Jianfeng Yao is partly supported by the GRF Grant HKU 705413P.

Author information

Authors and Affiliations

Authors

Corresponding author

Correspondence to Zhaoyuan Li.

Appendix Technical proofs

Appendix Technical proofs

1.1 Proof of Theorem 1

We first recall two known results on the Marčenko-Pastur distribution, which can be found in Theorem 3.10 in Bai and Silverstein (2010) and Lemma 3.1 in Bai et al. (2009).

Lemma 1

Assume \(p/n\rightarrow y\in (0,1)\) as \(n\rightarrow \infty \), for the sample covariance matrix \(\tilde{\mathbf {S}}= \tilde{\mathbf {A}}/n\), we have the following results

  1. (1)
    $$\begin{aligned} \frac{1}{p}tr(\tilde{\mathbf {S}}^{-1}) \mathop {\longrightarrow }\limits ^{a.s.} a_1, \quad \frac{1}{p}tr(\tilde{\mathbf {S}}^{-2}) \mathop {\longrightarrow }\limits ^{a.s.} a_2, \end{aligned}$$

    where \(a_1=\frac{1}{1-y}\) and \(a_2=\frac{1}{(1-y)^3}\);

  2. (2)

    Moreover,

    $$\begin{aligned} \bar{\mathbf {x}}^{*\prime }\tilde{\mathbf {S}}^{-i} \bar{\mathbf {x}}^*\mathop {\longrightarrow }\limits ^{a.s.} a_i,\quad \bar{\mathbf {y}}^{*\prime }\tilde{\mathbf {S}}^{-i} \bar{\mathbf {y}}^*\mathop {\longrightarrow }\limits ^{a.s.} a_i, i=1, 2. \end{aligned}$$

Under the data-generation models (a) and (b), let \(\Omega =(\tilde{\mathbf {A}}, \bar{\mathbf {x}}^*, \bar{\mathbf {y}}^*)\).
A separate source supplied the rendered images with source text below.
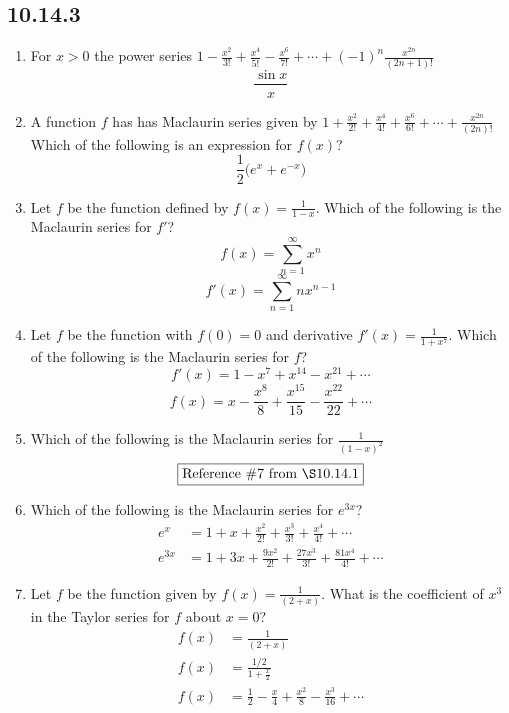 \documentclass[12pt]{article}
\begin{document}
\subsection*{10.14.3}
\begin{enumerate}
	\item For $x>0$ the power series $1-\frac{x^2}{3!} + \frac{x^4}{5!} - \frac{x^6}{7!} + \cdots + (-1)^n \frac{x^{2n}}{(2n+1)!}$
	      $$\boxed{\frac{\sin x}{x}}$$
	\item A function $f$ has has Maclaurin series given by $1+ \frac{x^2}{2!} + \frac{x^4}{4!} + \frac{x^6}{6!} + \cdots + \frac{x^{2n}}{(2n)!}$ Which of the following is an expression for $f(x)$?
	      $$\boxed{\frac{1}{2}\big(e^{x} + e^{-x}\big)}$$
	\item Let $f$ be the function defined by $f(x)=\frac{1}{1-x}$. Which of the following is the Maclaurin series for $f'$?
	      $$f(x) = \sum_{n=1}^{\infty} x^{n}$$
	      $$\boxed{f'(x) = \sum_{n=1}^{\infty} nx^{n-1}}$$
	\item Let $f$ be the function with $f(0)=0$ and derivative $f'(x)=\frac{1}{1+x^7}$. Which of the following is the Maclaurin series for $f$?
	      $$f'(x) = 1 - x^7 + x^{14} -x^{21} + \cdots$$
	      $$\boxed{f(x) = x-\frac{x^8}{8} + \frac{x^{15}}{15}-\frac{x^{22}}{22} + \cdots}$$
	\item Which of the following is the Maclaurin series for $\frac{1}{(1-x)^2}$
	      $$\boxed{\text{Reference } \# 7 \text{ from } \S 10.14.1}$$
	\item Which of the following is the Maclaurin series for $e^{3x}$?
	      \begin{align*}
	      	e^x    & = 1+ x + \frac{x^2}{2!} + \frac{x^3}{3!} + \frac{x^4}{4!} + \cdots                \\
	      	e^{3x} & = \boxed{1 + 3x + \frac{9x^2}{2!} + \frac{27x^3}{3!} + \frac{81x^4}{4!} + \cdots} 
	      \end{align*}
	\item Let $f$ be the function given by $f(x)=\frac{1}{(2+x)}$. What is the coefficient of $x^3$ in the Taylor series for $f$ about $x = 0$?
	      \begin{align*}
	      	f(x) & = \frac{1}{(2+x)}                                                  \\ 
	      	f(x) & = \frac{1/2}{1+\frac{x}{2}}                                        \\
	      	f(x) & = \frac{1}{2} - \frac{x}{4}+ \frac{x^2}{8}-\frac{x^3}{16} + \cdots 
	      \end{align*}

\end{enumerate}
\end{document}
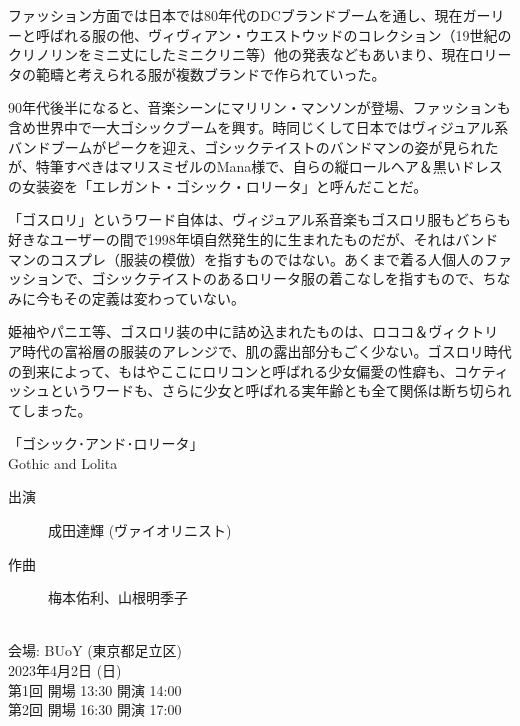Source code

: \documentclass[a6paper, 9pt, openright, titlepage, twoside]{ltjsarticle}
\begin{document}
ファッション方面では日本では80年代のDCブランドブームを通し、現在ガーリーと呼ばれる服の他、ヴィヴィアン・ウエストウッドのコレクション（19世紀のクリノリンをミニ丈にしたミニクリニ等）他の発表などもあいまり、現在ロリータの範疇と考えられる服が複数ブランドで作られていった。

90年代後半になると、音楽シーンにマリリン・マンソンが登場、ファッションも含め世界中で一大ゴシックブームを興す。時同じくして日本ではヴィジュアル系バンドブームがピークを迎え、ゴシックテイストのバンドマンの姿が見られたが、特筆すべきはマリスミゼルのMana様で、自らの縦ロールヘア＆黒いドレスの女装姿を「エレガント・ゴシック・ロリータ」と呼んだことだ。

「ゴスロリ」というワード自体は、ヴィジュアル系音楽もゴスロリ服もどちらも好きなユーザーの間で1998年頃自然発生的に生まれたものだが、それはバンドマンのコスプレ（服装の模倣）を指すものではない。あくまで着る人個人のファッションで、ゴシックテイストのあるロリータ服の着こなしを指すもので、ちなみに今もその定義は変わっていない。

姫袖やパニエ等、ゴスロリ装の中に詰め込まれたものは、ロココ＆ヴィクトリア時代の富裕層の服装のアレンジで、肌の露出部分もごく少ない。ゴスロリ時代の到来によって、もはやここにロリコンと呼ばれる少女偏愛の性癖も、コケティッシュというワードも、さらに少女と呼ばれる実年齢とも全て関係は断ち切られてしまった。



\newpage
\thispagestyle{empty}



\begin{center}
{\Large \ttfamily「ゴシック･アンド･ロリータ」} \\
{\ttfamily Gothic and Lolita} \\
\end{center}

\begin{description}
\item[出演] 成田達輝 (ヴァイオリニスト)
\item[作曲] 梅本佑利、山根明季子 
\end{description}

\noindent \\会場: BUoY (東京都足立区)  \\

\noindent 2023年4月2日 (日)  \\
第1回 開場 13:30 開演 14:00 \\
第2回 開場 16:30 開演 17:00  \\
\end{document}
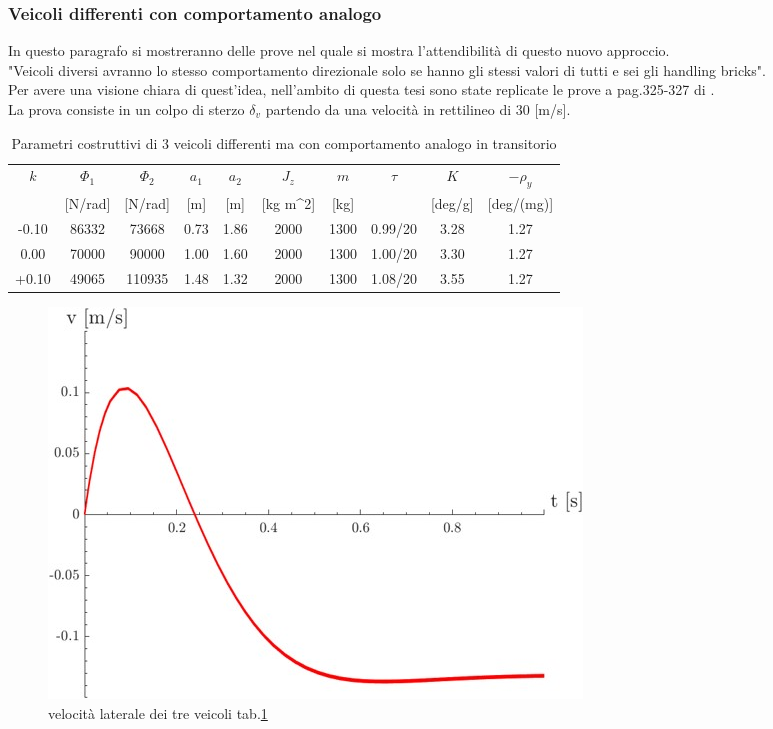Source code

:\subsubsection{Veicoli differenti con comportamento analogo}
In questo paragrafo si mostreranno delle prove nel quale si mostra l'attendibilità di questo nuovo approccio.\\
"Veicoli diversi avranno lo stesso comportamento direzionale solo se hanno gli stessi valori di tutti e sei gli handling
bricks".\\
Per avere una visione chiara di quest'idea, nell'ambito di questa tesi sono state replicate le prove a pag.325-327 di \cite{guiggiani2018science}.\\
La prova consiste in un colpo di sterzo $\delta_v$ partendo da una velocità in rettilineo di 30 [m/s].\\
\begin{table}[htbp]
  \centering
  \footnotesize
  \begin{tabular}{@{}|c|c|c|c|c|c|c|c|c|c|@{}}
    \hline
    $k$   & $\Phi_1$    & $\Phi_2$    & $a_1$   & $a_2$   & $J_z$   & $m$    & $\tau$    & $K$    & $-\rho_y$ \\
     & [N/rad] & [N/rad] & [m] & [m] & [kg m^2] & [kg] &  & [deg/g] & [deg/(mg)] \\
    \hline
    -0.10 & 86332 & 73668 & 0.73 & 1.86 & 2000 & 1300 & 0.99/20 & 3.28 & 1.27 \\
    \hline
    0.00  & 70000 & 90000 & 1.00 & 1.60 & 2000 & 1300 & 1.00/20 & 3.30 & 1.27 \\
    \hline
    +0.10 & 49065 & 110935& 1.48 & 1.32 & 2000 & 1300 & 1.08/20 & 3.55 & 1.27 \\
    \hline
  \end{tabular}
  \caption{Parametri costruttivi di 3 veicoli differenti ma con comportamento analogo in transitorio}
  \label{tab:table 7.1}
\end{table}

\begin{figure}[!h]
    \centering
    \includegraphics[scale=0.6]{Immagini/Understeer Gradient/table7.1 v.jpg}
    \caption{velocità laterale dei tre veicoli tab.\ref{tab:table 7.1}}
    \label{fig:table7.1 v}
\end{figure}

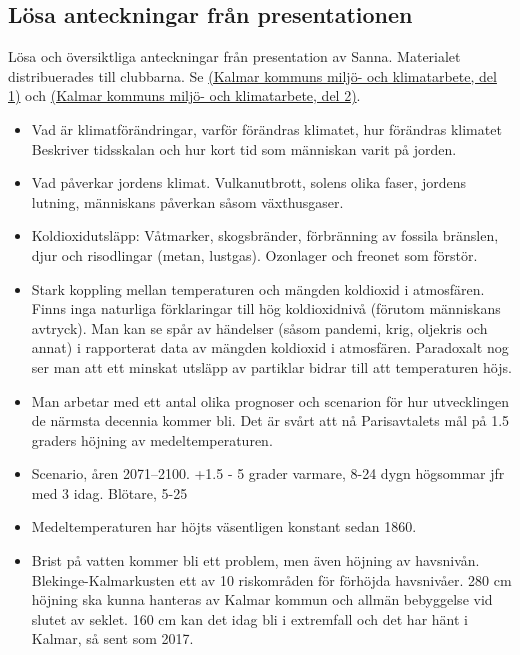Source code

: \documentclass[12pt,a4paper]{article}
\begin{document}
\subsection{Lösa anteckningar från presentationen}
Lösa och översiktliga anteckningar från presentation av Sanna.
Materialet distribuerades till clubbarna.
Se \href{https://drive.google.com/file/d/1YFRy9aKXgjax-PG_uBX6mUw-uPgGtokU/view?usp=sharing}{(Kalmar kommuns miljö- och klimatarbete, del 1)} och \href{https://drive.google.com/file/d/1i5cKcDhBcyRaRvuqarhPM3Op02g_-FOt/view?usp=sharing}{(Kalmar kommuns miljö- och klimatarbete, del 2)}.

\begin{itemize}
  \item Vad är klimatförändringar, varför förändras klimatet, hur förändras klimatet
    Beskriver tidsskalan och hur kort tid som människan varit på jorden.
  \item Vad påverkar jordens klimat. Vulkanutbrott, solens olika faser, jordens lutning, människans påverkan såsom växthusgaser.
  \item Koldioxidutsläpp:
    Våtmarker, skogsbränder, förbränning av fossila bränslen, djur och risodlingar (metan, lustgas).
    Ozonlager och freonet som förstör.
  \item Stark koppling mellan temperaturen och mängden koldioxid i atmosfären.
Finns inga naturliga förklaringar till hög koldioxidnivå (förutom människans avtryck).
Man kan se spår av händelser (såsom pandemi, krig, oljekris och annat) i rapporterat data av mängden koldioxid i atmosfären.
Paradoxalt nog ser man att ett minskat utsläpp av partiklar bidrar till att temperaturen höjs.

\item Man arbetar med ett antal olika prognoser och scenarion för hur utvecklingen de närmsta decennia kommer bli. Det är svårt att nå Parisavtalets mål på 1.5 graders höjning av medeltemperaturen.

\item Scenario, åren 2071--2100. +1.5 - 5 grader varmare, 8-24 dygn högsommar jfr med 3 idag. Blötare, 5-25%

\item Medeltemperaturen har höjts väsentligen konstant sedan 1860.

\item Brist på vatten kommer bli ett problem, men även höjning av havsnivån.
Blekinge-Kalmarkusten ett av 10 riskområden för förhöjda havsnivåer.
280 cm höjning ska kunna hanteras av Kalmar kommun och allmän bebyggelse vid slutet av seklet.
160 cm kan det idag bli i extremfall och det har hänt i Kalmar, så sent som 2017.


\end{itemize}
\end{document}

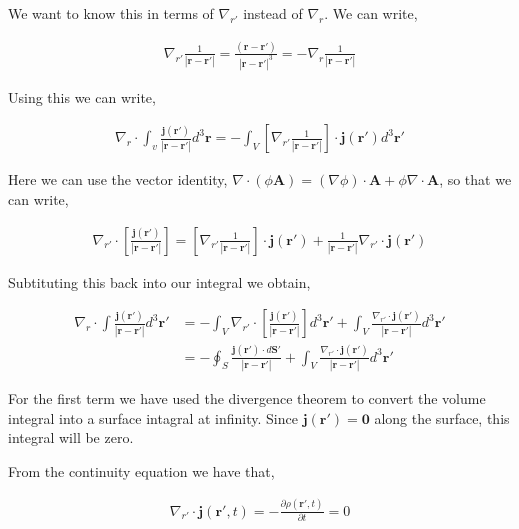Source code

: \documentclass[11pt]{amsart}
\begin{document}
We want to know this in terms of $\nabla_{r'}$ instead of $\nabla_r$. We can write,

\begin{align*}
  \nabla_{r'} \frac{1}{|\mathbf{r}-\mathbf{r'}|} = \frac{(\mathbf{r}-\mathbf{r'})}{{|\mathbf{r}-\mathbf{r'}|}^3} = -\nabla_r\frac{1}{|\mathbf{r}-\mathbf{r'}|}
\end{align*}

Using this we can write,

\begin{align*}
  \nabla_r\cdot\int_v\frac{\mathbf{j}(\mathbf{r'})}{|\mathbf{r}-\mathbf{r'}|}d^3\mathbf{r}=-\int_V\left[\nabla_{r'}\frac{1}{|\mathbf{r}-\mathbf{r'}|}\right]\cdot\mathbf{j}(\mathbf{r'})d^3\mathbf{r'}
\end{align*}

Here we can use the vector identity, $\nabla\cdot(\phi\mathbf{A})=(\nabla\phi)\cdot\mathbf{A}+\phi\nabla\cdot\mathbf{A}$, so that we can write,

\begin{align*}
  \nabla_{r'}\cdot\left[\frac{\mathbf{j}(\mathbf{r'})}{|\mathbf{r}-\mathbf{r'}|}\right] = \left[\nabla_{r'}\frac{1}{|\mathbf{r}-\mathbf{r'}|}\right]\cdot\mathbf{j}(\mathbf{r'}) + \frac{1}{|\mathbf{r}-\mathbf{r'}|}\nabla_{r'}\cdot\mathbf{j}(\mathbf{r'})
\end{align*}

Subtituting this back into our integral we obtain,

\begin{align*}
  \nabla_r\cdot\int\frac{\mathbf{j}(\mathbf{r'})}{|\mathbf{r}-\mathbf{r'}|}d^3\mathbf{r'}&=-\int_V\nabla_{r'}\cdot\left[\frac{\mathbf{j}(\mathbf{r'})}{|\mathbf{r}-\mathbf{r'}|}\right]d^3\mathbf{r'} + \int_V\frac{\nabla_{r'}\cdot\mathbf{j}(\mathbf{r'})}{|\mathbf{r}-\mathbf{r'}|}d^3\mathbf{r'} \\
  &=-\oint_S\frac{\mathbf{j}(\mathbf{r'})\cdot d\mathbf{S'}}{|\mathbf{r}-\mathbf{r'}|} + \int_V\frac{\nabla_{r'}\cdot\mathbf{j}(\mathbf{r'})}{|\mathbf{r}-\mathbf{r'}|}d^3\mathbf{r'}
\end{align*}


For the first term we have used the divergence theorem to convert the volume integral into a surface intagral at infinity. Since $\mathbf{j}(\mathbf{r'})=\mathbf{0}$ along the surface, this integral will be zero.

From the continuity equation we have that,

\begin{align}
  \label{eq:continuity}
  \nabla_{r'}\cdot\mathbf{j}(\mathbf{r'}, t) = -\frac{\partial\rho(\mathbf{r'}, t)}{\partial t} = 0
\end{align}
\end{document}
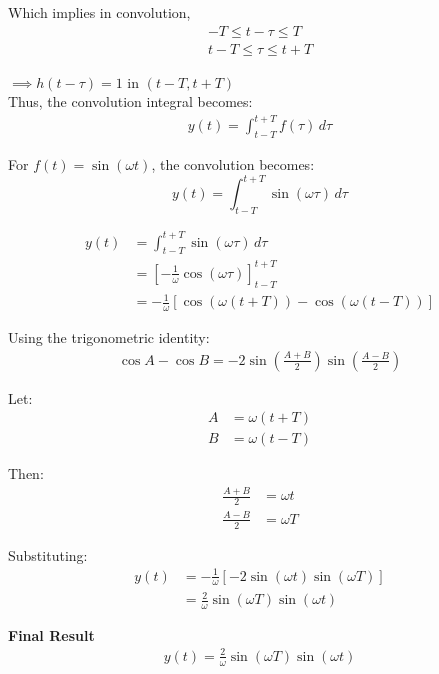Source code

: \documentclass{article}
\begin{document}
Which implies in convolution,
\begin{align*}
    -T \leq t - \tau \leq T \\
    t-T \leq \tau \leq t+T
\end{align*}

$\implies h(t-\tau)=1$ in $(t-T,t+T)$
\\
Thus, the convolution integral becomes:
\begin{align*}
y(t) = \int_{t - T}^{t + T} f(\tau) \, d\tau
\end{align*}

For $f(t) = \sin(\omega t)$, the convolution becomes:
\[
y(t) = \int_{t - T}^{t + T} \sin(\omega \tau) \, d\tau
\]

\begin{align*}
y(t) &= \int_{t - T}^{t + T} \sin(\omega \tau) \, d\tau \\
&= \left[ -\frac{1}{\omega} \cos(\omega \tau) \right]_{t - T}^{t + T} \\
&= -\frac{1}{\omega} \left[ \cos(\omega (t + T)) - \cos(\omega (t - T)) \right]
\end{align*}

Using the trigonometric identity:
\begin{align*}
\cos A - \cos B = -2 \sin\left(\frac{A + B}{2}\right) \sin\left(\frac{A - B}{2}\right) \end{align*}

Let:
\begin{align*}
A &= \omega (t + T) \\
B &= \omega (t - T)
\end{align*}

Then:
\begin{align*}
\frac{A + B}{2} &= \omega t \\
\frac{A - B}{2} &= \omega T
\end{align*}

Substituting:
\begin{align*}
y(t) &= -\frac{1}{\omega} \left[ -2 \sin(\omega t) \sin(\omega T) \right] \\
&= \frac{2}{\omega} \sin(\omega T) \sin(\omega t)
\end{align*}

\textbf{Final Result}
\begin{align*}
y(t) = \frac{2}{\omega} \sin(\omega T) \sin(\omega t)    
\end{align*}
\newpage
\end{document}
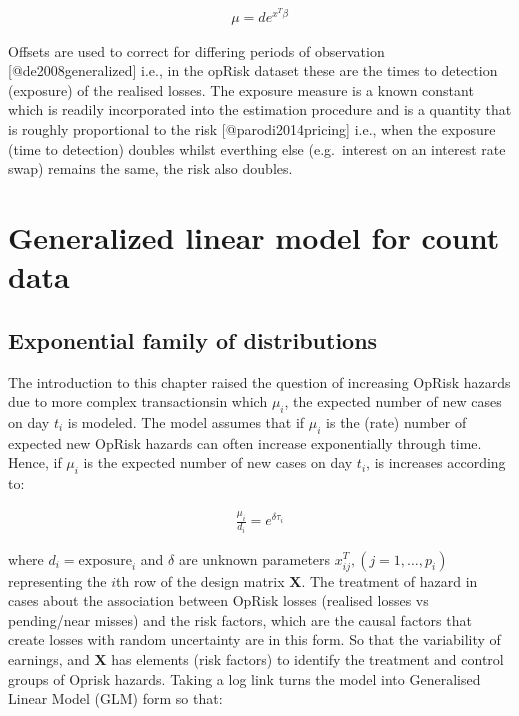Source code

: \documentclass[]{article}
\begin{document}
\singlespacing

\begin{eqnarray}
\mu = d e^{x^T\beta}
\end{eqnarray} \doublespacing

Offsets are used to correct for differing periods of observation
{[}@de2008generalized{]} i.e., in the opRisk dataset these are the times
to detection (exposure) of the realised losses. The exposure measure is
a known constant which is readily incorporated into the estimation
procedure and is a quantity that is roughly proportional to the risk
{[}@parodi2014pricing{]} i.e., when the exposure (time to detection)
doubles whilst everthing else (e.g.~interest on an interest rate swap)
remains the same, the risk also doubles.

\section{Generalized linear model for count data}
\label{sec:Generalized linear model for count data}

\subsection{Exponential family of distributions}

The introduction to this chapter raised the question of increasing
OpRisk hazards due to more complex transactionsin which \(\mu_i\), the
expected number of new cases on day \(t_i\) is modeled. The model
assumes that if \(\mu_i\) is the (rate) number of expected new OpRisk
hazards can often increase exponentially through time. Hence, if
\(\mu_i\) is the expected number of new cases on day \(t_i\), is
increases according to:

\singlespacing

\begin{eqnarray}\label{expgrowth}
\frac{\mu_i}{d_i} = e^{\delta\tau_i} \nonumber
\end{eqnarray} \doublespacing

where \(d_i = \mbox{exposure}_i\) and \(\delta\) are unknown parameters
\(x_{ij}^T, (j=1,\ldots,p_i)\) representing the \(i\)th row of the
design matrix \(\mathbf{X}\). The treatment of hazard in cases about the
association between OpRisk losses (realised losses vs pending/near
misses) and the risk factors, which are the causal factors that create
losses with random uncertainty are in this form. So that the variability
of earnings, and \(\mathbf{X}\) has elements (risk factors) to identify
the treatment and control groups of Oprisk hazards. Taking a log link
turns the model into Generalised Linear Model (GLM) form so that:
\end{document}
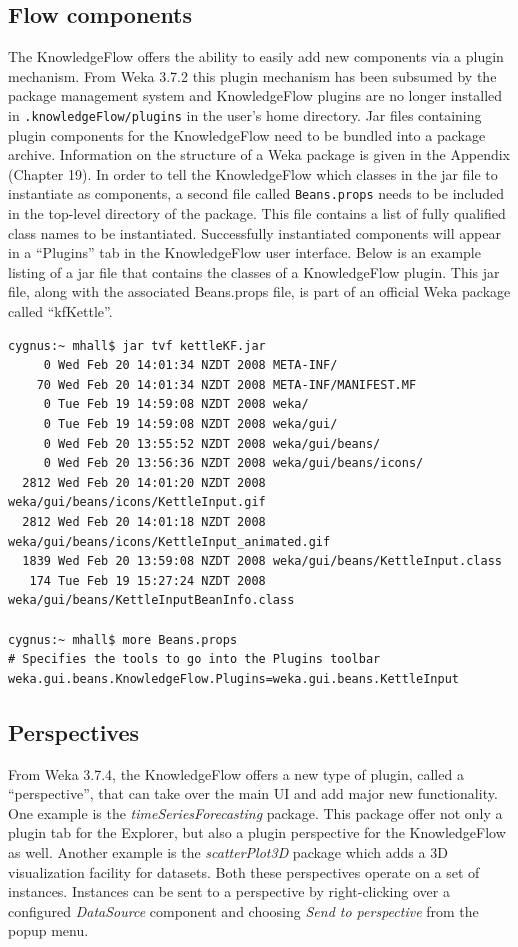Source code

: \subsection{Flow components}
The KnowledgeFlow offers the ability to easily add new components via
a plugin mechanism. From Weka 3.7.2 this plugin mechanism has been
subsumed by the package management system and KnowledgeFlow plugins
are no longer installed in \verb=.knowledgeFlow/plugins= in the user's
home directory. Jar files containing plugin components for the
KnowledgeFlow need to be bundled into a package archive. Information
on the structure of a Weka package is given in the Appendix (Chapter
19). In order to tell the KnowledgeFlow which classes in the jar file
to instantiate as components, a second file called \verb=Beans.props=
needs to be included in the top-level directory of the package. This
file contains a list of fully qualified class names to be
instantiated. Successfully instantiated components will appear in a
``Plugins'' tab in the KnowledgeFlow user interface. Below is an
example listing of a jar file that contains the classes of a
KnowledgeFlow plugin. This jar file, along with the associated
Beans.props file, is part of an official Weka package called
``kfKettle''.

\begin{verbatim}
cygnus:~ mhall$ jar tvf kettleKF.jar 
     0 Wed Feb 20 14:01:34 NZDT 2008 META-INF/
    70 Wed Feb 20 14:01:34 NZDT 2008 META-INF/MANIFEST.MF
     0 Tue Feb 19 14:59:08 NZDT 2008 weka/
     0 Tue Feb 19 14:59:08 NZDT 2008 weka/gui/
     0 Wed Feb 20 13:55:52 NZDT 2008 weka/gui/beans/
     0 Wed Feb 20 13:56:36 NZDT 2008 weka/gui/beans/icons/
  2812 Wed Feb 20 14:01:20 NZDT 2008 weka/gui/beans/icons/KettleInput.gif
  2812 Wed Feb 20 14:01:18 NZDT 2008 weka/gui/beans/icons/KettleInput_animated.gif
  1839 Wed Feb 20 13:59:08 NZDT 2008 weka/gui/beans/KettleInput.class
   174 Tue Feb 19 15:27:24 NZDT 2008 weka/gui/beans/KettleInputBeanInfo.class

cygnus:~ mhall$ more Beans.props 
# Specifies the tools to go into the Plugins toolbar
weka.gui.beans.KnowledgeFlow.Plugins=weka.gui.beans.KettleInput
\end{verbatim}

\subsection{Perspectives}
From Weka 3.7.4, the KnowledgeFlow offers a new type of plugin, called
a ``perspective'', that can take over the main UI and add major new
functionality. One example is the \textit{timeSeriesForecasting}
package. This package offer not only a plugin tab for the Explorer,
but also a plugin perspective for the KnowledgeFlow as well. Another
example is the \textit{scatterPlot3D} package which adds a 3D
visualization facility for datasets. Both these perspectives operate
on a set of instances. Instances can be sent to a perspective by
right-clicking over a configured \textit{DataSource} component and
choosing \textit{Send to perspective} from the popup menu.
Conditioned on \(\Omega \), the misclassification probability (7) can be rewritten as

$$\begin{aligned} P_{\Omega }(2|1)&= P \left( K >0 \big | \Omega \right) =P_{\Omega }\left( K >0\right) , \end{aligned}$$

where

$$\begin{aligned} K&= \alpha _1 (\mathbf {z}^*-\bar{\mathbf {x}}^*)^\prime \tilde{\mathbf {A}}^{-1} (\mathbf {z}^*-\bar{\mathbf {x}}^*)\\&-\, \alpha _2 (\mathbf {z}^*-\bar{\mathbf {y}}^*- \tilde{\varvec{\mu }})^\prime \tilde{\mathbf {A}}^{-1} (\mathbf {z}^*-\bar{\mathbf {y}}^*- \tilde{\varvec{\mu }}). \end{aligned}$$

Therefore, \(\displaystyle P_\Omega (2|1) =P_\Omega \left( K >0 \right) \) where \(\mathbf {z}\in \Pi _1\) is assumed implicitly.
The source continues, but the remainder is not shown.